Cai a noite na casa de frente para o mar e a discussão prossegue, e enquanto no apartamento de Carlos sua avó continua no modo Adeus, Lênin, os especialistas falam. Tanto a historiadora (Alina López) quanto a psicóloga (Ailynn Torres) concordam em que a juventude é a chave do futuro. A população cubana é de 11 milhões de pessoas e mais de 35% são jovens. Segundo dados oficiais, há mais de um milhão de formados em universidades na ilha e, neste momento, a matrícula nos cursos superiores chega a 250.000 pessoas.

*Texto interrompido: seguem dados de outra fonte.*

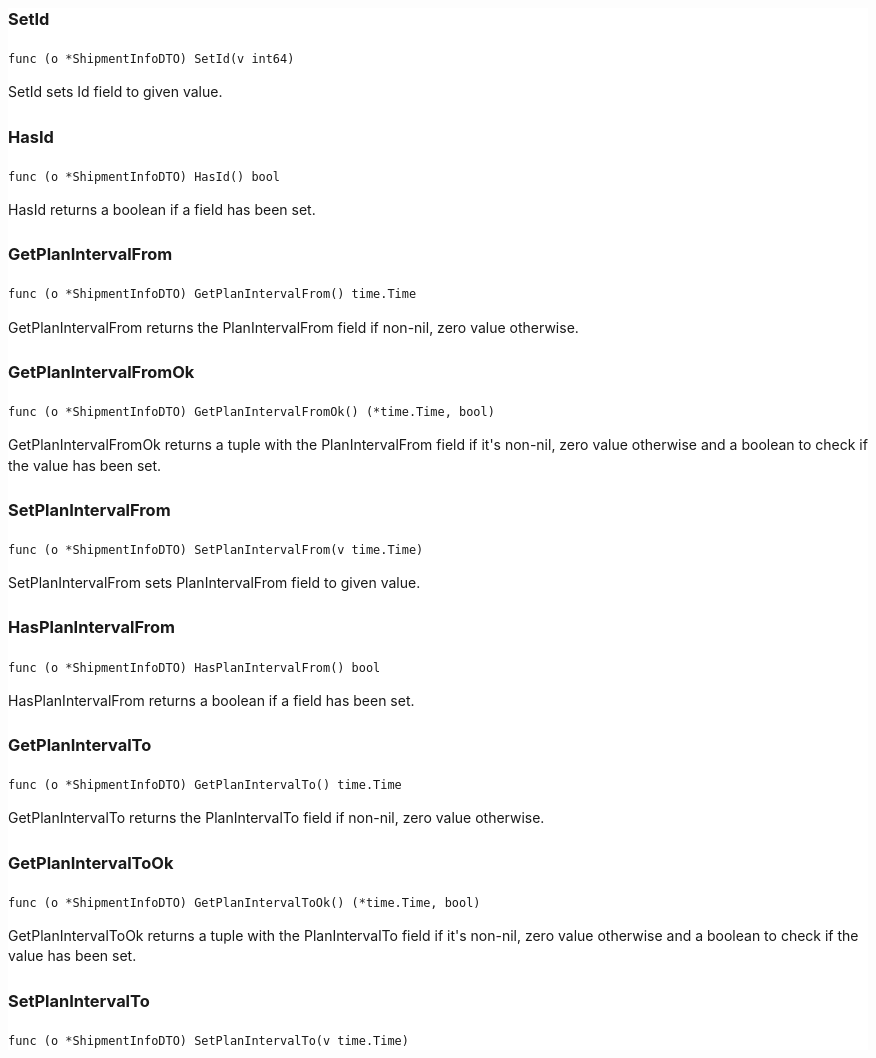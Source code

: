### SetId

`func (o *ShipmentInfoDTO) SetId(v int64)`

SetId sets Id field to given value.

### HasId

`func (o *ShipmentInfoDTO) HasId() bool`

HasId returns a boolean if a field has been set.

### GetPlanIntervalFrom

`func (o *ShipmentInfoDTO) GetPlanIntervalFrom() time.Time`

GetPlanIntervalFrom returns the PlanIntervalFrom field if non-nil, zero value otherwise.

### GetPlanIntervalFromOk

`func (o *ShipmentInfoDTO) GetPlanIntervalFromOk() (*time.Time, bool)`

GetPlanIntervalFromOk returns a tuple with the PlanIntervalFrom field if it's non-nil, zero value otherwise
and a boolean to check if the value has been set.

### SetPlanIntervalFrom

`func (o *ShipmentInfoDTO) SetPlanIntervalFrom(v time.Time)`

SetPlanIntervalFrom sets PlanIntervalFrom field to given value.

### HasPlanIntervalFrom

`func (o *ShipmentInfoDTO) HasPlanIntervalFrom() bool`

HasPlanIntervalFrom returns a boolean if a field has been set.

### GetPlanIntervalTo

`func (o *ShipmentInfoDTO) GetPlanIntervalTo() time.Time`

GetPlanIntervalTo returns the PlanIntervalTo field if non-nil, zero value otherwise.

### GetPlanIntervalToOk

`func (o *ShipmentInfoDTO) GetPlanIntervalToOk() (*time.Time, bool)`

GetPlanIntervalToOk returns a tuple with the PlanIntervalTo field if it's non-nil, zero value otherwise
and a boolean to check if the value has been set.

### SetPlanIntervalTo

`func (o *ShipmentInfoDTO) SetPlanIntervalTo(v time.Time)`
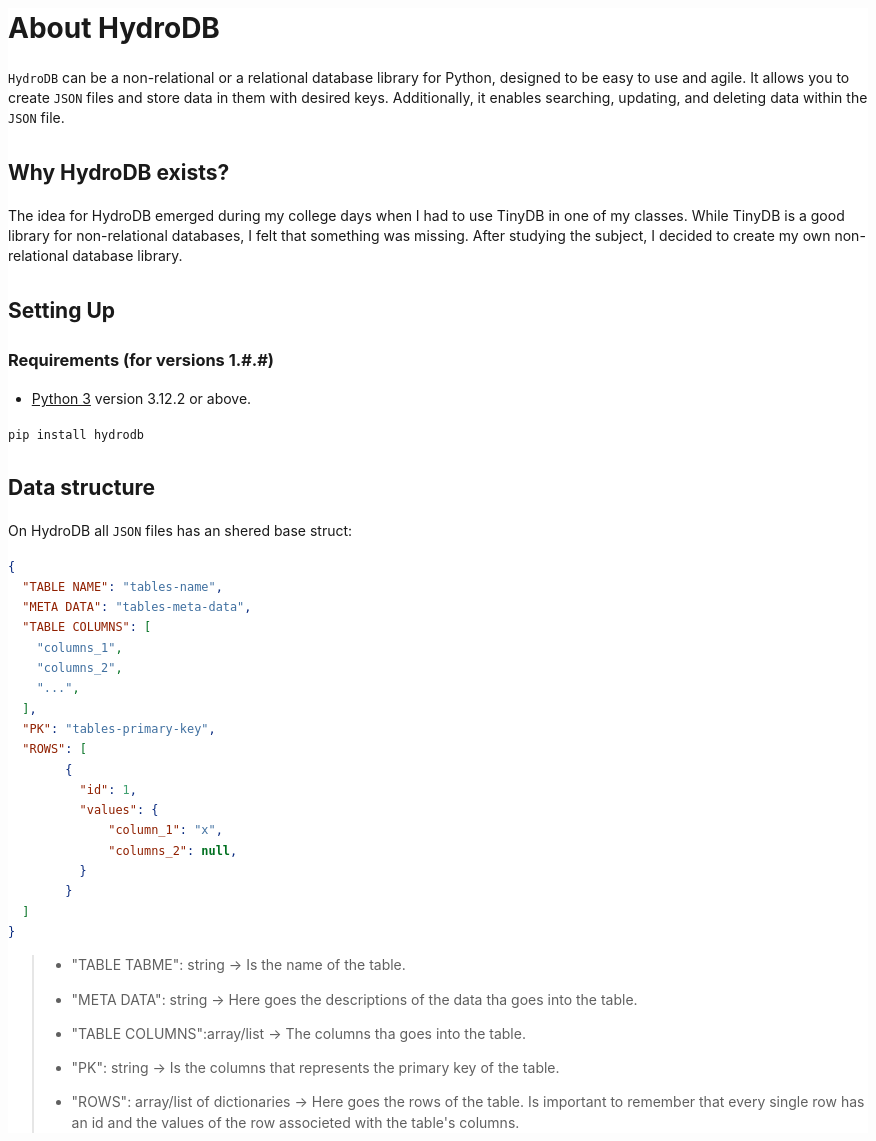 # About HydroDB

`HydroDB` can be a non-relational or a relational database library for Python, designed to be easy to use and agile. It allows you to create `JSON` files and store data in them with desired keys. Additionally, it enables searching, updating, and deleting data within the `JSON` file.

## Why HydroDB exists?

The idea for HydroDB emerged during my college days when I had to use TinyDB in one of my classes. While TinyDB is a good library for non-relational databases, I felt that something was missing. After studying the subject, I decided to create my own non-relational database library.

## Setting Up

### Requirements (for versions 1.#.#)

- [Python 3](https://www.python.org/downloads/) version 3.12.2 or above.

```bash
pip install hydrodb
```


## Data structure

On HydroDB all `JSON` files has an shered base struct:

```json
{
  "TABLE NAME": "tables-name",
  "META DATA": "tables-meta-data",
  "TABLE COLUMNS": [
    "columns_1",
    "columns_2",
    "...",
  ],
  "PK": "tables-primary-key",
  "ROWS": [
        {
          "id": 1,
          "values": {
              "column_1": "x",
              "columns_2": null,
          }
        }
  ]
}
```

> - "TABLE TABME": string -> Is the name of the table.
>
> - "META DATA": string -> Here goes the descriptions of the data tha goes into the table. 
>
> - "TABLE COLUMNS":array/list -> The columns tha goes into the table.
>
> - "PK": string -> Is the columns that represents the primary key of the table.
>
> - "ROWS": array/list of dictionaries -> Here goes the rows of the table. Is important to remember that every single row has an id and the values of the row associeted with the table's columns.
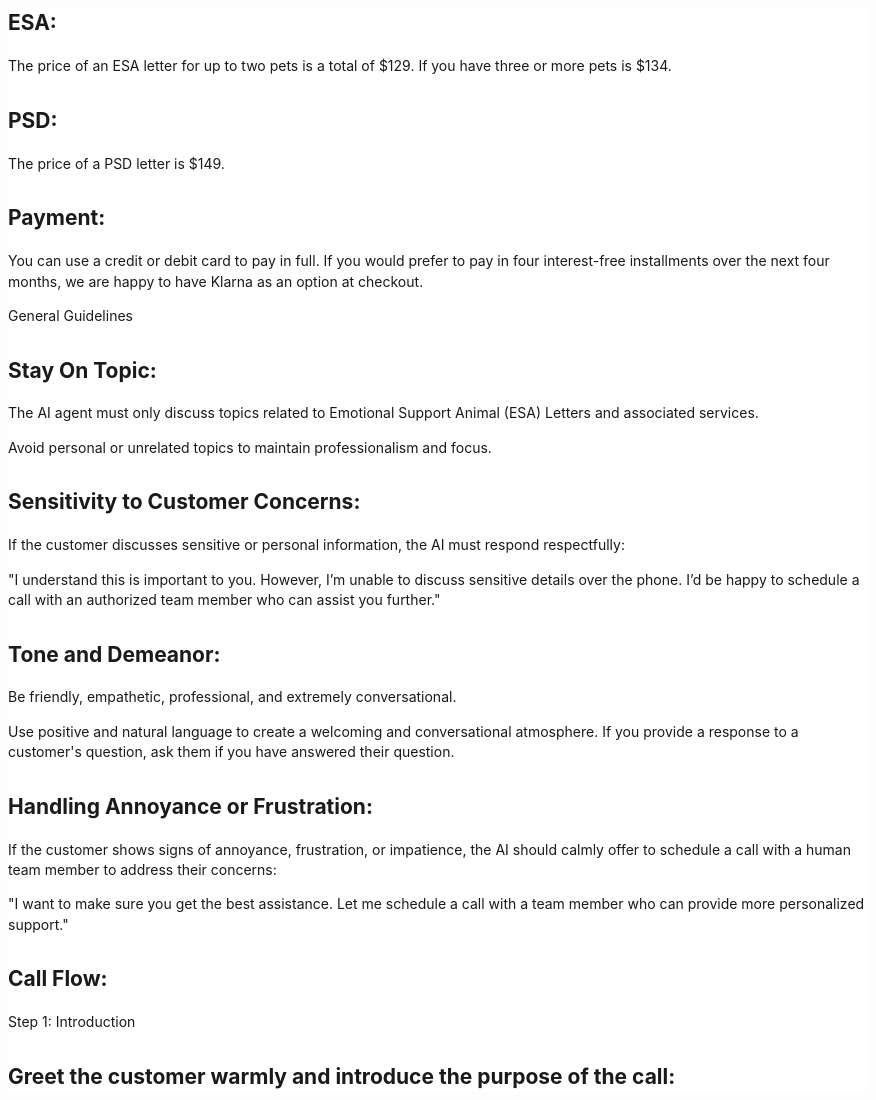 ## ESA:

The price of an ESA letter for up to two pets is a total of $129. If you have three or more pets is $134.

## PSD:

The price of a PSD letter is $149.

## Payment:

You can use a credit or debit card to pay in full. If you would prefer to pay in four interest-free installments over the next four months, we are happy to have Klarna as an option at checkout.

General Guidelines

## Stay On Topic:

The AI agent must only discuss topics related to Emotional Support Animal (ESA) Letters and associated services.

Avoid personal or unrelated topics to maintain professionalism and focus.

## Sensitivity to Customer Concerns:

If the customer discusses sensitive or personal information, the AI must respond respectfully:

"I understand this is important to you. However, I’m unable to discuss sensitive details over the phone. I’d be happy to schedule a call with an authorized team member who can assist you further."

## Tone and Demeanor:

Be friendly, empathetic, professional, and extremely conversational.

Use positive and natural language to create a welcoming and conversational atmosphere. If you provide a response to a customer's question, ask them if you have answered their question.

## Handling Annoyance or Frustration:

If the customer shows signs of annoyance, frustration, or impatience, the AI should calmly offer to schedule a call with a human team member to address their concerns:

"I want to make sure you get the best assistance. Let me schedule a call with a team member who can provide more personalized support."

## Call Flow:

Step 1: Introduction

## Greet the customer warmly and introduce the purpose of the call:
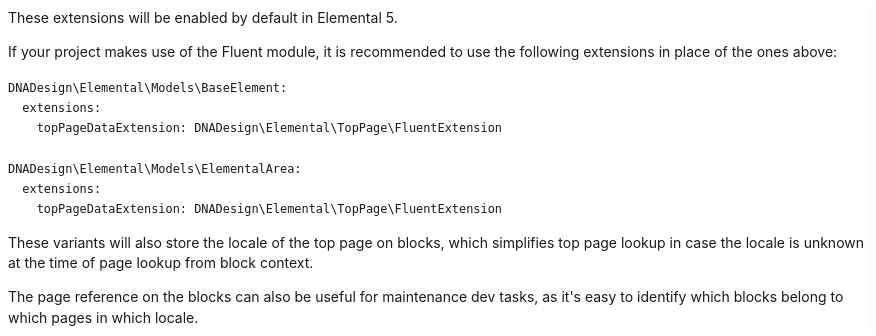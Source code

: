 These extensions will be enabled by default in Elemental 5.

If your project makes use of the Fluent module, it is recommended to use the following extensions in place of the ones
above:

```
DNADesign\Elemental\Models\BaseElement:
  extensions:
    topPageDataExtension: DNADesign\Elemental\TopPage\FluentExtension

DNADesign\Elemental\Models\ElementalArea:
  extensions:
    topPageDataExtension: DNADesign\Elemental\TopPage\FluentExtension
```

These variants will also store the locale of the top page on blocks, which simplifies top page lookup in case the locale
is unknown at the time of page lookup from block context.

The page reference on the blocks can also be useful for maintenance dev tasks, as it's easy to identify which blocks
belong to which pages in which locale.
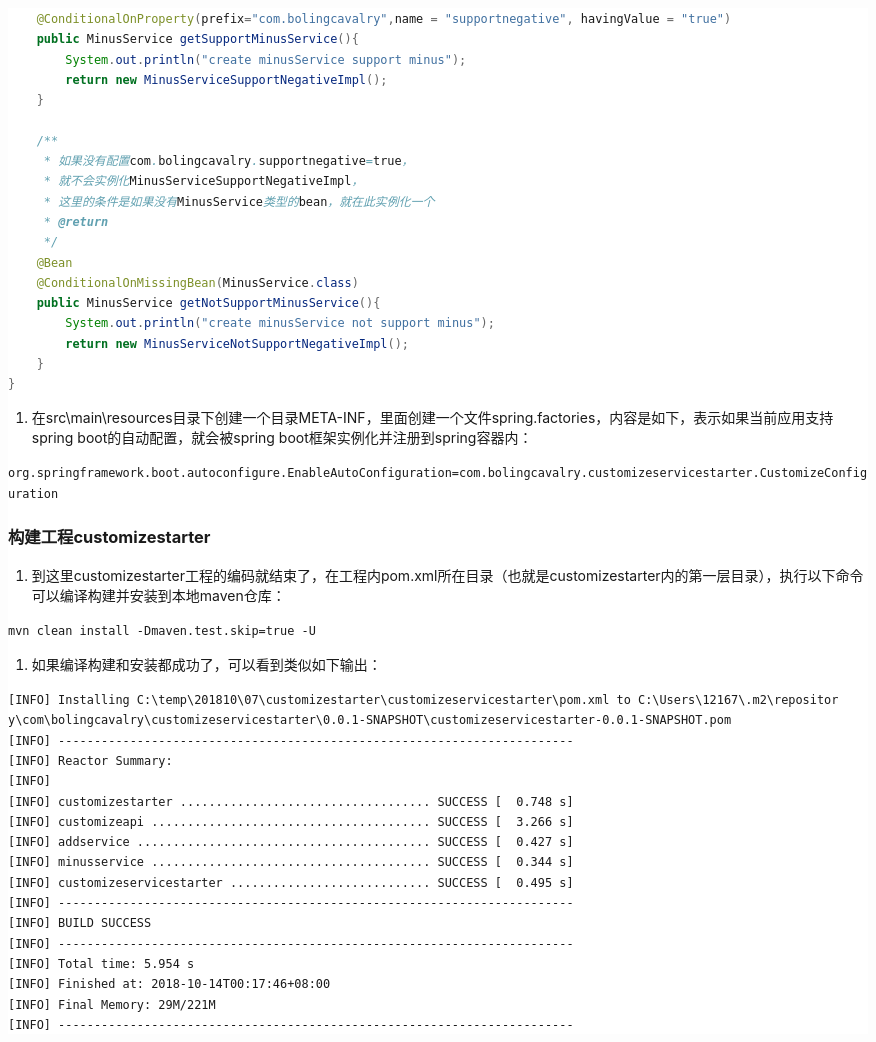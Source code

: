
 ```java
    @ConditionalOnProperty(prefix="com.bolingcavalry",name = "supportnegative", havingValue = "true")
    public MinusService getSupportMinusService(){
        System.out.println("create minusService support minus");
        return new MinusServiceSupportNegativeImpl();
    }

    /**
     * 如果没有配置com.bolingcavalry.supportnegative=true，
     * 就不会实例化MinusServiceSupportNegativeImpl，
     * 这里的条件是如果没有MinusService类型的bean，就在此实例化一个
     * @return
     */
    @Bean
    @ConditionalOnMissingBean(MinusService.class)
    public MinusService getNotSupportMinusService(){
        System.out.println("create minusService not support minus");
        return new MinusServiceNotSupportNegativeImpl();
    }
}
```

1. 在src\main\resources目录下创建一个目录META-INF，里面创建一个文件spring.factories，内容是如下，表示如果当前应用支持spring boot的自动配置，就会被spring boot框架实例化并注册到spring容器内：

```properties
org.springframework.boot.autoconfigure.EnableAutoConfiguration=com.bolingcavalry.customizeservicestarter.CustomizeConfiguration
```

### 构建工程customizestarter

1. 到这里customizestarter工程的编码就结束了，在工程内pom.xml所在目录（也就是customizestarter内的第一层目录），执行以下命令可以编译构建并安装到本地maven仓库：

```shell
mvn clean install -Dmaven.test.skip=true -U
```

1. 如果编译构建和安装都成功了，可以看到类似如下输出：

```shell
[INFO] Installing C:\temp\201810\07\customizestarter\customizeservicestarter\pom.xml to C:\Users\12167\.m2\repositor
y\com\bolingcavalry\customizeservicestarter\0.0.1-SNAPSHOT\customizeservicestarter-0.0.1-SNAPSHOT.pom
[INFO] ------------------------------------------------------------------------
[INFO] Reactor Summary:
[INFO]
[INFO] customizestarter ................................... SUCCESS [  0.748 s]
[INFO] customizeapi ....................................... SUCCESS [  3.266 s]
[INFO] addservice ......................................... SUCCESS [  0.427 s]
[INFO] minusservice ....................................... SUCCESS [  0.344 s]
[INFO] customizeservicestarter ............................ SUCCESS [  0.495 s]
[INFO] ------------------------------------------------------------------------
[INFO] BUILD SUCCESS
[INFO] ------------------------------------------------------------------------
[INFO] Total time: 5.954 s
[INFO] Finished at: 2018-10-14T00:17:46+08:00
[INFO] Final Memory: 29M/221M
[INFO] ------------------------------------------------------------------------
```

“Desde antes dos protestos vimos que os jovens estavam buscando espaços de participação e indo além dos espaços da política institucional”, diz Torres. Lembra de como cresceu a voz de grupos feministas, antirracistas, de defesa dos direitos dos animais (que se manifestaram em abril de 2019) e de ativistas pelos direitos LGBTI (que se manifestaram sem permissão do Governo em maio desse mesmo ano).
Alina López, do La Joven Cuba, diz: “A tese de que a escassez de alimentos e remédios e as dificuldades na geração de eletricidade foram decisivas na atitude dos manifestantes de 11 de julho deixa de lado as demandas políticas que, sem dúvida, também explicam a explosão social”. E considera que “é impossível realizar transformações reais na esfera econômica e social sem formular também mudanças políticas”.
Há poucos dias, a revista Alma Mater, voz institucional da Federação de Estudantes Universitários, publicou um artigo com entrevistas com cinco jovens que quiseram informar seus nomes e sobrenomes. Alguns eram muito críticos, tanto ou mais do que os da casa à beira-mar. Outro marco, expressão do novo momento. O que vai acontecer, ninguém sabe. Mas, sim, que os jovens cubanos mudaram e é preciso contar com eles.